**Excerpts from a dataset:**
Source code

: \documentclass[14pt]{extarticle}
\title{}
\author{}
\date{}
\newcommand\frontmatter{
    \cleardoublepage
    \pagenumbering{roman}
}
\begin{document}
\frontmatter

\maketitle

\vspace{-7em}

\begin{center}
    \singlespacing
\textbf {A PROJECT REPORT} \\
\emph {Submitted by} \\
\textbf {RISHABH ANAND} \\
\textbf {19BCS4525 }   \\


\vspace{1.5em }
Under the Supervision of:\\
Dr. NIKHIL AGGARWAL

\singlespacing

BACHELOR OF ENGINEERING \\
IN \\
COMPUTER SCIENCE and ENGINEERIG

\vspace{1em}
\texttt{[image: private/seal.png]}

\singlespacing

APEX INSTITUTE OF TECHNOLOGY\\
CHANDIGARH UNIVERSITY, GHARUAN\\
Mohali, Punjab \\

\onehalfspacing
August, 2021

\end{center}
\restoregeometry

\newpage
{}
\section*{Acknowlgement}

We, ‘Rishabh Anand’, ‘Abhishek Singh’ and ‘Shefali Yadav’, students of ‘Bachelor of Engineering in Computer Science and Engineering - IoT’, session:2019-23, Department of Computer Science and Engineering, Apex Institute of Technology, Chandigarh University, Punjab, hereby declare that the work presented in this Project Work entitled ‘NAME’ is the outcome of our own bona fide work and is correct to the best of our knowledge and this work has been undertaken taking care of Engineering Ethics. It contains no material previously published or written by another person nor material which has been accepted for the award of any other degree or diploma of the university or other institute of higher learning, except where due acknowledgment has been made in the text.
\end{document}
--
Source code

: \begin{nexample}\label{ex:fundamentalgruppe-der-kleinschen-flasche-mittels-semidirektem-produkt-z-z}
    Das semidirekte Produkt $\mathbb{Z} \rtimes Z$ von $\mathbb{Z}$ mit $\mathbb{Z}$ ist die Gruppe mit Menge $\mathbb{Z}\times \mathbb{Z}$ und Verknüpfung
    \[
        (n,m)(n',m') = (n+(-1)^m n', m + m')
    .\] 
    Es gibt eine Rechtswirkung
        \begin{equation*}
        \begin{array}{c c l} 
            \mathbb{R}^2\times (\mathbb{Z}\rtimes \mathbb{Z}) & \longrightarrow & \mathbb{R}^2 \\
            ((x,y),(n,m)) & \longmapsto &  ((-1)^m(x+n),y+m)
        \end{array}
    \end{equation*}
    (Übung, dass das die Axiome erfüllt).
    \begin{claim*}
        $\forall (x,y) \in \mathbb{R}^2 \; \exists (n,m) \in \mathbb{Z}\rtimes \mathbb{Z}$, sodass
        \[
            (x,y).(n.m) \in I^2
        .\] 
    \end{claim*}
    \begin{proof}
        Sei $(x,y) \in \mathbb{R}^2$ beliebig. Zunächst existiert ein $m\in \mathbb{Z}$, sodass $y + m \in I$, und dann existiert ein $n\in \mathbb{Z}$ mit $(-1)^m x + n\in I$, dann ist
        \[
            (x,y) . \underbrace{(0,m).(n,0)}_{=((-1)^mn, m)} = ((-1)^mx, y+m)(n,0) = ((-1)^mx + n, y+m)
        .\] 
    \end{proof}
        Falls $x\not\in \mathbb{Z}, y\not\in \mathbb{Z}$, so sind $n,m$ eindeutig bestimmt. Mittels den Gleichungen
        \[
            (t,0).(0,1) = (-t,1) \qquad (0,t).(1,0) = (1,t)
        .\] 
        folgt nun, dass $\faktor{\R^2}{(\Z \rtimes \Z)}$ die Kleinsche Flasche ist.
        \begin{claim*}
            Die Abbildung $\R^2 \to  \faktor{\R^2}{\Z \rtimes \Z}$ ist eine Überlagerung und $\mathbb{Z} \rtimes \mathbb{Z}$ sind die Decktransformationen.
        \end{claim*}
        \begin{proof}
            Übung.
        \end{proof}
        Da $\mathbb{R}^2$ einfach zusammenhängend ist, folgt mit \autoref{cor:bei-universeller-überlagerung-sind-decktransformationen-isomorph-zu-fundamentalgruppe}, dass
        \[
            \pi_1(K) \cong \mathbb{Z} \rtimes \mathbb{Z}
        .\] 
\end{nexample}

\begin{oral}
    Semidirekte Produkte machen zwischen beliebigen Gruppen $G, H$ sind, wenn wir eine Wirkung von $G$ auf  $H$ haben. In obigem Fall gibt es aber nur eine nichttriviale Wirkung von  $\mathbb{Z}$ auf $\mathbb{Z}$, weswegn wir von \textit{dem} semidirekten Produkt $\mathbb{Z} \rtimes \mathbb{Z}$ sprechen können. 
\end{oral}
...
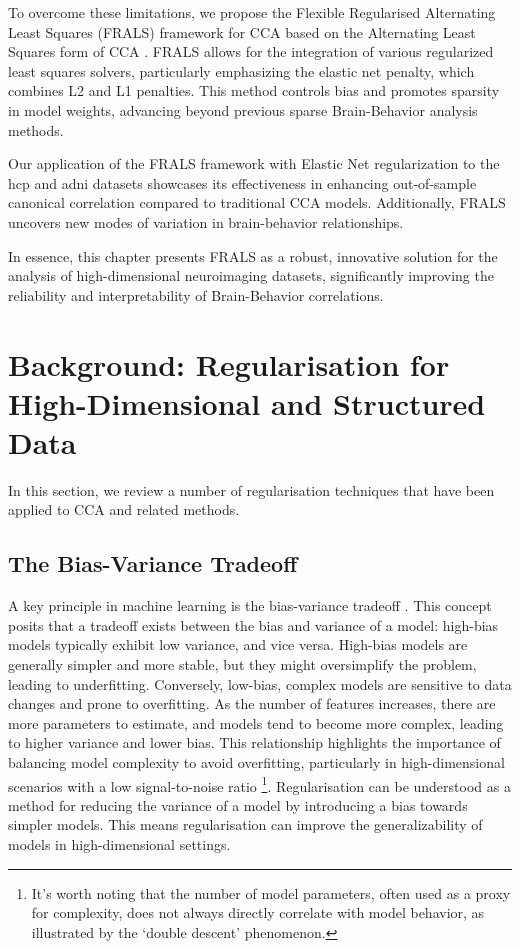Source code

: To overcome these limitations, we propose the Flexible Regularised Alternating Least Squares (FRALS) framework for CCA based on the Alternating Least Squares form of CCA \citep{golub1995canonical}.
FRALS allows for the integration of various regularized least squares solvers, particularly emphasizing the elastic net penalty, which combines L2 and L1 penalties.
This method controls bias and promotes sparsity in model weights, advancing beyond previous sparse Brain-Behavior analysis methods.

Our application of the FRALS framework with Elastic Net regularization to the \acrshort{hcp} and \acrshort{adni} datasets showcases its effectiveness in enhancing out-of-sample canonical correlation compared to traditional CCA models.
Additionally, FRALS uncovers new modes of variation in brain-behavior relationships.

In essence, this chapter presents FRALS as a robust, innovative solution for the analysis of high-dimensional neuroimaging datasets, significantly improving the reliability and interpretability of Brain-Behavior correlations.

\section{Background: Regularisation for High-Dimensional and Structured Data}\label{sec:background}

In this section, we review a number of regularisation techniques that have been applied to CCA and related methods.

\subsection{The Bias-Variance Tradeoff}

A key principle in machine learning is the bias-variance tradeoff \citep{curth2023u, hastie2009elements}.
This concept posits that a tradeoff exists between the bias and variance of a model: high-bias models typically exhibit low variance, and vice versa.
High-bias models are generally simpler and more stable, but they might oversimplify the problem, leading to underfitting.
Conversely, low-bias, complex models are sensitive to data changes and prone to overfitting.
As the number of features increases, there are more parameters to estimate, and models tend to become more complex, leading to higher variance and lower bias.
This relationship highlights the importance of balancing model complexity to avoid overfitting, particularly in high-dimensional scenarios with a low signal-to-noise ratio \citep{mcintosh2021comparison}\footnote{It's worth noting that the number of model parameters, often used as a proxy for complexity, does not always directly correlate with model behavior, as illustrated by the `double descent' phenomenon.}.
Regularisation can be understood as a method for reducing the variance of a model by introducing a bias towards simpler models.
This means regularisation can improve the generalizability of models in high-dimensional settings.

**Instructions to follow:** Go through the data and show every line where "label" occurs.

**Response below:**
: \begin{nexample}\label{ex:fundamentalgruppe-der-kleinschen-flasche-mittels-semidirektem-produkt-z-z}
\section{Background: Regularisation for High-Dimensional and Structured Data}\label{sec:background}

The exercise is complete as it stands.